Not sure which one this is Darrel.  The product I have bought to test is sold for koi ponds with a 101 apparent advantages on the label ?

The recommended dosage is 1g per 100L weekly. I'll be trying it in the pond as well...

Not too much about it on the web for shrimps, but found this..
https://www.google.co.za/url?sa=t&rct=j&q=&esrc=s&source=web&cd=1&cad=rja&uact=8&ved=0CCcQrAIwAA&url=http://www.plantedtank.net/forums/showthread.php?t=122992&page=2&ei=-tEQVIXHOY3XapGRgLgP&usg=AFQjCNGTAwv8OgSjBUEzIZ49V5m-tUAarA


----------



## dw1305 (11 Sep 2014)

Hi all,





Trevor Pleco said:


> The recommended dosage is 1g per 100L weekly.


 Interesting, it isn't going to have any chemical effect at that dosing rate. It may work as a flocculant, giving increased water clarity.
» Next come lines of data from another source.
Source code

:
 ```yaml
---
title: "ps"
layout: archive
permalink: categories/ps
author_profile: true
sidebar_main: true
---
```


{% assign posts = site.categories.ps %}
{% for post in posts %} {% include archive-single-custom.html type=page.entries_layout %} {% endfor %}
It won't do any harm. You may find you can buy it more cheaply via ebay etc as it is the raw ingredient for cosmetic "face masks", oil well drilling mud, landfill bunds etc (they are 2:1 clays and shrink as they dry).

cheers Darrel


----------



## Trevor Pleco (11 Sep 2014)

the IKG I bought locally was very reasonably priced for about 12 Euro.. I dosed some last night, so trying to use my imagination to see any difference with the shrimp behaviour, too early to tell..


----------



## Adam humphries (11 Sep 2014)

Just seen on eBay from keenshrimp £2.99 /50g they say use 2g /50 ltr of water.


----------



## Trevor Pleco (11 Sep 2014)

thanks Adam, yes I saw that as well just last night, will try that dosage in another test tank and see if the shrimp are smiling and upping their grade overnight 

I'm keen to know the difference if any between this and the other numerous commercially available shrimp mineral supplements, apart from the cost.. ?


----------



## dw1305 (11 Sep 2014)

Hi all, 
If you look for "calcium bentonite" or "Fullers Earth", rather than montmorillonite, you should be able to find plenty of cheaper sellers. If you are worried about quality you could buy pharmaceutical grade.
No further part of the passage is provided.